Over the years, Saito established a wide network of instructors outside of Japan who teach “Iwama-style aikido,” as his form of aikido became informally christened. Iwama aikido has become synonymous with training with a balanced emphasis on empty-handed techniques and weapons practice, in contrast with many schools which train only in free-hand techniques. In particular, the U.S.A., Italy, Germany, Denmark, Australia, England, Sweden, and Portugal have numerous practitioners of Saito’s methods.

In 1989, Saito inaugurated a system for the certification of instructors of the aiki-ken and-jo. In this system, traditional handwritten transmission scrolls were awarded to those who had demonstrated the requisite skills in the use of aiki weapons. Separate from the aikido belt grading system, the aim of the program was to preserve the founder’s aiki-ken and-jo techniques, which are inseparable from the empty-handed techniques of aikido. These scrolls included the names and detailed descriptions of aikido weapon techniques and were patterned after the traditional scrolls awarded in the classical martial art traditions. Shortly thereafter, Saito began an Iwama grading system independent but in parallel to Aikikai Hombu Dojo rankings as he remained a member of that organization.

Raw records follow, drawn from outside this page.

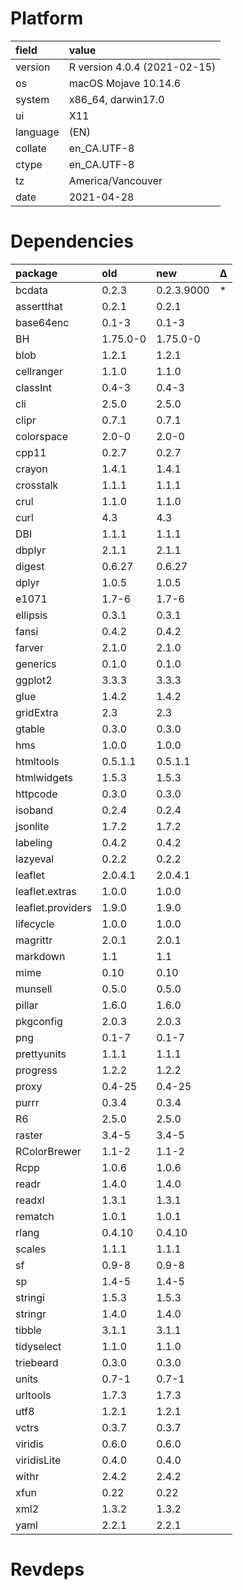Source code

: # Platform

|field    |value                        |
|:--------|:----------------------------|
|version  |R version 4.0.4 (2021-02-15) |
|os       |macOS Mojave 10.14.6         |
|system   |x86_64, darwin17.0           |
|ui       |X11                          |
|language |(EN)                         |
|collate  |en_CA.UTF-8                  |
|ctype    |en_CA.UTF-8                  |
|tz       |America/Vancouver            |
|date     |2021-04-28                   |

# Dependencies

|package           |old      |new        |Δ  |
|:-----------------|:--------|:----------|:--|
|bcdata            |0.2.3    |0.2.3.9000 |*  |
|assertthat        |0.2.1    |0.2.1      |   |
|base64enc         |0.1-3    |0.1-3      |   |
|BH                |1.75.0-0 |1.75.0-0   |   |
|blob              |1.2.1    |1.2.1      |   |
|cellranger        |1.1.0    |1.1.0      |   |
|classInt          |0.4-3    |0.4-3      |   |
|cli               |2.5.0    |2.5.0      |   |
|clipr             |0.7.1    |0.7.1      |   |
|colorspace        |2.0-0    |2.0-0      |   |
|cpp11             |0.2.7    |0.2.7      |   |
|crayon            |1.4.1    |1.4.1      |   |
|crosstalk         |1.1.1    |1.1.1      |   |
|crul              |1.1.0    |1.1.0      |   |
|curl              |4.3      |4.3        |   |
|DBI               |1.1.1    |1.1.1      |   |
|dbplyr            |2.1.1    |2.1.1      |   |
|digest            |0.6.27   |0.6.27     |   |
|dplyr             |1.0.5    |1.0.5      |   |
|e1071             |1.7-6    |1.7-6      |   |
|ellipsis          |0.3.1    |0.3.1      |   |
|fansi             |0.4.2    |0.4.2      |   |
|farver            |2.1.0    |2.1.0      |   |
|generics          |0.1.0    |0.1.0      |   |
|ggplot2           |3.3.3    |3.3.3      |   |
|glue              |1.4.2    |1.4.2      |   |
|gridExtra         |2.3      |2.3        |   |
|gtable            |0.3.0    |0.3.0      |   |
|hms               |1.0.0    |1.0.0      |   |
|htmltools         |0.5.1.1  |0.5.1.1    |   |
|htmlwidgets       |1.5.3    |1.5.3      |   |
|httpcode          |0.3.0    |0.3.0      |   |
|isoband           |0.2.4    |0.2.4      |   |
|jsonlite          |1.7.2    |1.7.2      |   |
|labeling          |0.4.2    |0.4.2      |   |
|lazyeval          |0.2.2    |0.2.2      |   |
|leaflet           |2.0.4.1  |2.0.4.1    |   |
|leaflet.extras    |1.0.0    |1.0.0      |   |
|leaflet.providers |1.9.0    |1.9.0      |   |
|lifecycle         |1.0.0    |1.0.0      |   |
|magrittr          |2.0.1    |2.0.1      |   |
|markdown          |1.1      |1.1        |   |
|mime              |0.10     |0.10       |   |
|munsell           |0.5.0    |0.5.0      |   |
|pillar            |1.6.0    |1.6.0      |   |
|pkgconfig         |2.0.3    |2.0.3      |   |
|png               |0.1-7    |0.1-7      |   |
|prettyunits       |1.1.1    |1.1.1      |   |
|progress          |1.2.2    |1.2.2      |   |
|proxy             |0.4-25   |0.4-25     |   |
|purrr             |0.3.4    |0.3.4      |   |
|R6                |2.5.0    |2.5.0      |   |
|raster            |3.4-5    |3.4-5      |   |
|RColorBrewer      |1.1-2    |1.1-2      |   |
|Rcpp              |1.0.6    |1.0.6      |   |
|readr             |1.4.0    |1.4.0      |   |
|readxl            |1.3.1    |1.3.1      |   |
|rematch           |1.0.1    |1.0.1      |   |
|rlang             |0.4.10   |0.4.10     |   |
|scales            |1.1.1    |1.1.1      |   |
|sf                |0.9-8    |0.9-8      |   |
|sp                |1.4-5    |1.4-5      |   |
|stringi           |1.5.3    |1.5.3      |   |
|stringr           |1.4.0    |1.4.0      |   |
|tibble            |3.1.1    |3.1.1      |   |
|tidyselect        |1.1.0    |1.1.0      |   |
|triebeard         |0.3.0    |0.3.0      |   |
|units             |0.7-1    |0.7-1      |   |
|urltools          |1.7.3    |1.7.3      |   |
|utf8              |1.2.1    |1.2.1      |   |
|vctrs             |0.3.7    |0.3.7      |   |
|viridis           |0.6.0    |0.6.0      |   |
|viridisLite       |0.4.0    |0.4.0      |   |
|withr             |2.4.2    |2.4.2      |   |
|xfun              |0.22     |0.22       |   |
|xml2              |1.3.2    |1.3.2      |   |
|yaml              |2.2.1    |2.2.1      |   |

# Revdeps

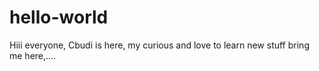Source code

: # hello-world
Hiii everyone, 
Cbudi is here, my curious and love to learn new stuff bring me here,....
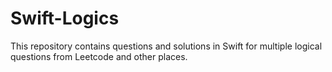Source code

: # Swift-Logics

This repository contains questions and solutions in Swift for multiple logical questions from Leetcode and other places.
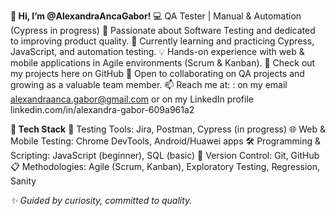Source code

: **👋 Hi, I’m @AlexandraAncaGabor!**
💻 QA Tester | Manual & Automation (Cypress in progress)
👀 Passionate about Software Testing and dedicated to improving product quality.
🌱 Currently learning and practicing Cypress, JavaScript, and automation testing.
💡 Hands-on experience with web & mobile applications in Agile environments (Scrum & Kanban).
📂 Check out my projects here on GitHub
💞️ Open to collaborating on QA projects and growing as a valuable team member.
📫 Reach me at: : on my email alexandraanca.gabor@gmail.com or on my LinkedIn profile linkedin.com/in/alexandra-gabor-609a961a2

**🔧 Tech Stack**
🐞 Testing Tools: Jira, Postman, Cypress (in progress)
🌐 Web & Mobile Testing: Chrome DevTools, Android/Huawei apps
🛠️ Programming & Scripting: JavaScript (beginner), SQL (basic)
🔄 Version Control: Git, GitHub
📋 Methodologies: Agile (Scrum, Kanban), Exploratory Testing, Regression, Sanity

_✨ Guided by curiosity, committed to quality._
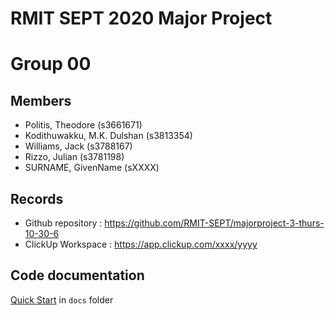 # RMIT SEPT 2020 Major Project

# Group 00

## Members
* Politis, Theodore (s3661671)
* Kodithuwakku, M.K. Dulshan (s3813354)
* Williams, Jack (s3788167)
* Rizzo, Julian (s3781198)
* SURNAME, GivenName (sXXXX)

## Records

* Github repository : https://github.com/RMIT-SEPT/majorproject-3-thurs-10-30-6
* ClickUp Workspace : https://app.clickup.com/xxxx/yyyy


## Code documentation

[Quick Start](/docs/README.md) in `docs` folder

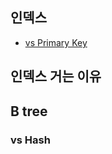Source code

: 

## 인덱스


- [vs Primary Key](https://goodgid.github.io/Index-vs-Primary-Key/)


## 인덱스 거는 이유



## B tree



### vs Hash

Another effect of the popularity of Saito’s books and his extensive foreign travels was a constant stream of foreign aikidoka travelling to Japan to train and live in the Iwama Dojo. The live-in system afforded participants the opportunity to train intensively in aikido and learn the use of the aiki-ken and aiki-jo. Over a period of more than 30 years, literally, thousands of students journeyed from abroad to study under Saito. Often the foreign practitioners outnumbered their Japanese counterparts at the Iwama Dojo.
Saito continued his six-day-a-week schedule conducting morning classes on the aiki-ken and aiki-jo for live-in students and general practice in the evenings when he taught empty-handed techniques. On Sunday mornings, weather permitting, he led the general class outdoors and provided instruction in aiki-ken and aiki-jo. Also, he hosted numerous training retreats for Japanese university aikido clubs throughout the year at the Iwama Dojo, a practice that continued from the days when the founder was still active.
Saito continued his active teaching schedule including frequent trips abroad until a few months before his death in May 2002.

In retrospect, Morihiro Saito’s success as a leading teacher of aikido lay in his unique approach to the art, his blend of tradition and innovation. On the one hand, he was totally committed to preserving intact the technical tradition of the founder. At the
same time, Saito displayed great creativity in organizing and classifying the hundreds of empty-handed and weapons techniques and their interrelationships. Furthermore, he devised numerous training methods and practices based on modern pedagogical principles to accelerate the learning process.

In the aikido world today, there is an increasing tendency for practitioners to regard the art as primarily a “health system” and the effectiveness of the aikido technique is little emphasized in many quarters. In this context, the power and precision of Morihiro Saito’s art stand out in great relief and aikido can still be regarded as true martial art.